Aim of the task:
Using the material below, tally each line with the string "CascadeTimer" and report only the total.

:::::

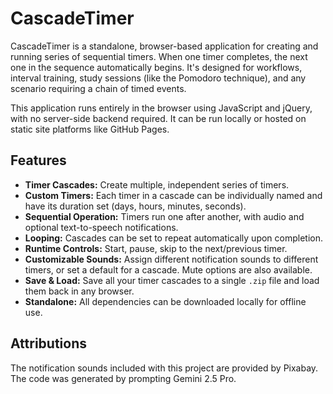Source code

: # CascadeTimer

CascadeTimer is a standalone, browser-based application for creating and running series of sequential timers. When one timer completes, the next one in the sequence automatically begins. It's designed for workflows, interval training, study sessions (like the Pomodoro technique), and any scenario requiring a chain of timed events.

This application runs entirely in the browser using JavaScript and jQuery, with no server-side backend required. It can be run locally or hosted on static site platforms like GitHub Pages.

## Features

*   **Timer Cascades:** Create multiple, independent series of timers.
*   **Custom Timers:** Each timer in a cascade can be individually named and have its duration set (days, hours, minutes, seconds).
*   **Sequential Operation:** Timers run one after another, with audio and optional text-to-speech notifications.
*   **Looping:** Cascades can be set to repeat automatically upon completion.
*   **Runtime Controls:** Start, pause, skip to the next/previous timer.
*   **Customizable Sounds:** Assign different notification sounds to different timers, or set a default for a cascade. Mute options are also available.
*   **Save & Load:** Save all your timer cascades to a single `.zip` file and load them back in any browser.
*   **Standalone:** All dependencies can be downloaded locally for offline use.

## Attributions
The notification sounds included with this project are provided by Pixabay.
The code was generated by prompting Gemini 2.5 Pro.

:::::

Exercise solution:
2